The theory starts from the premise that an organism's traits vary in a nondeterministic way from parent to offspring, a process called "individuation" by Darwin. The theory of natural selection does not make any specific claims as to how this process works, although more recent scientific discoveries in genetics explain several mechanisms that occur in the process of reproduction: in the case of both asexual and sexual reproduction, random mutation (including DNA transcription errors); in the case of sexual reproduction (which mixes the DNA of two parents into an offspring), gene flow and genetic drift are also important mechanisms.
If a particular variation makes the offspring which manifest it better suited to survival or to successful reproduction, that offspring and its descendents will be more likely to survive than those offspring without the variation. The original traits, as well as any maladaptive variations, will disappear as the offspring who carry them are replaced by their more successful relatives.
Therefore, certain traits are preserved due to the selective advantage they provide to their holders, allowing the individual to leave more offspring than individuals without the trait(s). Eventually, through many iterations of this process, organisms will develop more and more complex adaptive traits.
What makes one trait more likely to succeed is highly dependent on environmental factors, including the species' predators, food sources, physical environment, and so on. When members of a species become separated, such as geographically, they face different environments, and tend to develop in different directions. After a long period of time, their traits will have developed along different paths to such an extent that they can no longer interbreed, at which point they are considered separate species. This is why a species will sometimes separate into multiple species, rather than simply being replaced by a newer form of the species (from this fact Darwin suggested that all species today have evolved from a common ancestor).

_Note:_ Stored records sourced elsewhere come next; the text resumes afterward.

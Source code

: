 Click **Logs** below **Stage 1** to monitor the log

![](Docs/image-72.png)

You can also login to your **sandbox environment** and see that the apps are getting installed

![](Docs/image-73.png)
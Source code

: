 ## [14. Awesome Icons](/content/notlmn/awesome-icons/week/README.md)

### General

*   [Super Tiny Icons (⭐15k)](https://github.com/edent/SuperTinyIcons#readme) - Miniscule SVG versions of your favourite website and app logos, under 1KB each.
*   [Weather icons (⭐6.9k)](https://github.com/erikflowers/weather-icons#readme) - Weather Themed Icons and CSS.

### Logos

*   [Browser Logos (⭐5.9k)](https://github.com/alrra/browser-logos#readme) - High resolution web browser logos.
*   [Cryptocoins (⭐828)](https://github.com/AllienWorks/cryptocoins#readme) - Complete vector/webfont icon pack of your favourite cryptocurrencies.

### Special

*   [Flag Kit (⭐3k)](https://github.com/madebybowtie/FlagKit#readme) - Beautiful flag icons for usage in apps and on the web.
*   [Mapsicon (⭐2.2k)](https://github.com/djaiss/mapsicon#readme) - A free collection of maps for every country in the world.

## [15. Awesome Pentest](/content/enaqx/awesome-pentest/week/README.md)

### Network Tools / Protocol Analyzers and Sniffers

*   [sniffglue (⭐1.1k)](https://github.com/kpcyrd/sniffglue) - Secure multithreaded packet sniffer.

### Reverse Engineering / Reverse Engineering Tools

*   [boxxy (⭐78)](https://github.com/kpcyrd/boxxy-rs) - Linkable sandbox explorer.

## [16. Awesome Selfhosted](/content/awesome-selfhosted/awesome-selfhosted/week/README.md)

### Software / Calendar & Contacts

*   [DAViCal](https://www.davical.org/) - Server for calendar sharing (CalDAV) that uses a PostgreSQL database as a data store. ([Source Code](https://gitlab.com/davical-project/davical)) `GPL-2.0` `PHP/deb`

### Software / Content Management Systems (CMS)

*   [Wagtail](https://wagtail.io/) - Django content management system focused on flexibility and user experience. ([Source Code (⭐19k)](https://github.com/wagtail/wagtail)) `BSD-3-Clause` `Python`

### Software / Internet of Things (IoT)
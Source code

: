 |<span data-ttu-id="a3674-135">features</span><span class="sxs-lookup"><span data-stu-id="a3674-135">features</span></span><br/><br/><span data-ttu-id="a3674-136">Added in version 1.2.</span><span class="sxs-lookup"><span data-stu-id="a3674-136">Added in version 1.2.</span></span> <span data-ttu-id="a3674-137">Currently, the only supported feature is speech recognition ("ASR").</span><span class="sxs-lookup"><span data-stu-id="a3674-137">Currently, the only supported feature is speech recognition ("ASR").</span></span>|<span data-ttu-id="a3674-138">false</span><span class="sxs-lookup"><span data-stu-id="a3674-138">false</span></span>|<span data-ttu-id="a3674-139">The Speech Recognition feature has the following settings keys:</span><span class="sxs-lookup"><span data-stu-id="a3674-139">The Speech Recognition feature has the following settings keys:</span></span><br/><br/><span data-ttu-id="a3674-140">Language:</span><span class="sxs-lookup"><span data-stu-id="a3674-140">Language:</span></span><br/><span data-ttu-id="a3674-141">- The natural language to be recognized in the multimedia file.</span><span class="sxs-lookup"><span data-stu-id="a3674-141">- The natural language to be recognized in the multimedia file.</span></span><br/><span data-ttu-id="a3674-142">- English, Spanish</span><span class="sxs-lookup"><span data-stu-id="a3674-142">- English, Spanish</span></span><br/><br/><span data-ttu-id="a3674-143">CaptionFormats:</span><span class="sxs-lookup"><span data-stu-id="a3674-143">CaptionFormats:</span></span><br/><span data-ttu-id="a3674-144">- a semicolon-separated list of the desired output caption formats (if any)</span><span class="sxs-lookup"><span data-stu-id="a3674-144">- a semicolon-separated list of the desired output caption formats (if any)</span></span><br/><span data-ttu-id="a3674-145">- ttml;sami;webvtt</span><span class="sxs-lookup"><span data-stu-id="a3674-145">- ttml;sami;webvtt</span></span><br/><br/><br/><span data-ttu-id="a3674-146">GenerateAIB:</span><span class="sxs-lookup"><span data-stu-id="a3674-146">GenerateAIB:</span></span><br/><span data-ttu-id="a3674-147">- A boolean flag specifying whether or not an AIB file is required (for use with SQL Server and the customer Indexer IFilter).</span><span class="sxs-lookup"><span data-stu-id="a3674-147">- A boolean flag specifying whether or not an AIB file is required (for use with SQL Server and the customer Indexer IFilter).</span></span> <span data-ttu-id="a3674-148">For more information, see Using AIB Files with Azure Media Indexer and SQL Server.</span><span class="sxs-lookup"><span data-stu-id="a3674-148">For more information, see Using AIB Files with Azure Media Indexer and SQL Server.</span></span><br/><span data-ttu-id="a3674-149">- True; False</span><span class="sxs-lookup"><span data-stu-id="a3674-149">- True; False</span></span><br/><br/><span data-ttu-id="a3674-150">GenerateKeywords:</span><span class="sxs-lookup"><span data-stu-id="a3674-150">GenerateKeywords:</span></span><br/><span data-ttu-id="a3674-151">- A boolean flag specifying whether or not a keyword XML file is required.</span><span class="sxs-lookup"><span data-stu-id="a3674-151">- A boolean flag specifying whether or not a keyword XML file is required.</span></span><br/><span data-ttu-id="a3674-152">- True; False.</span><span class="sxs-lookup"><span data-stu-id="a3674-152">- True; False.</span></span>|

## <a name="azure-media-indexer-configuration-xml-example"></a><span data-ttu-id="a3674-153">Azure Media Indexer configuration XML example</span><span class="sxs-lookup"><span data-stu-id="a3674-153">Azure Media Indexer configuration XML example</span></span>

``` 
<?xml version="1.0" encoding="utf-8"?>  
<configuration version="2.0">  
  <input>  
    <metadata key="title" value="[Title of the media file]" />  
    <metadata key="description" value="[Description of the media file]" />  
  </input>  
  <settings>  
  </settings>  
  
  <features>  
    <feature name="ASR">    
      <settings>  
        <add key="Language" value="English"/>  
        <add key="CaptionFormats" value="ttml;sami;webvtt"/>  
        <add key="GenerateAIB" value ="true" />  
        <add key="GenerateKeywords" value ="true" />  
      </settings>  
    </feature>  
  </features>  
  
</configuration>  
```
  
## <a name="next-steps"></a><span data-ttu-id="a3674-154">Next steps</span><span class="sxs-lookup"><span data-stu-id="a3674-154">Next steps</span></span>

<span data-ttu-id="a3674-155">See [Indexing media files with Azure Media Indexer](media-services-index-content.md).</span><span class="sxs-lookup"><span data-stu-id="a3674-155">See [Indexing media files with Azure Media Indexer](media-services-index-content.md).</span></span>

Additionally, some scientists have theorized that an adapation which serves to make the organism more adaptable in the future will also tend to supplant its competitors even though it provides no specific advantage in the near term. Descendants of that organism will be more varied and therefore more resistant to extinction due to environmental catastrophes and extinction events. This has been proposed as one reason for the rise of mammals.
Natural selection can be expressed as the following general algorithm:
Natural selection can be expressed as the following general algorithm (taken from the conclusion of The Origin of Species):
- IF there are organisms that reproduce, and
- IF offspring inherit traits from their progenitor(s), and
- IF there is variability of traits, and
- IF the environment cannot support all members of a growing population,
- THEN those members of the population with less-adaptive traits (determined by the environment) will die out, and
- THEN those members with more-adaptive traits (determined by the environment) will thrive
The result is the evolution of species.
Note that this is a continuing process -- it accounts for how species change, and can account for both the extinction of one species and the creation of a new one.
Note also that the above algorithm need not apply solely to biological organisms; it applies to all organisms that reproduce in a way that involves both inheritance and variation. Thus, a form of natural selection could occur in the non-biological realm (see, for example, Genetic programming). Note also that this formulation does not rule out selection occurring at all biological levels (e.g. gene, organism, group). Finally, note that the particular process of introducing new traits does not matter. Darwin first outlined his theory in two unpublished manuscripts written in 1842 and 1844 and more fully developed it for publication in The Origin of Species, especially Chapter 4.
Darwin ends his book with an often quoted passage: "There is a grandeur in this view of life, with its several powers, having been originally breathed into a few forms or into on; and that, whilst this planet has gone cycling on according to the fixed law of gravity, from so simple a beginning endless forms most beautiful and wonderful have been, and are being, evolved." Perhaps the most radical claim of Darwin's theory of evolution through natural selection is that "elaborately constructed forms, so different from each other, and dependent on each other in so complex a manner" have evolved out of the simplest forms of life and according to a few simple principles. It is this fundamental claim that has inspired some of Darwin's most ardent supporters--and that has provoked the most profound opposition. Some groups prefer to believe in divine intervention or guidance of the process, such as those favoring the Intelligent design school of thought.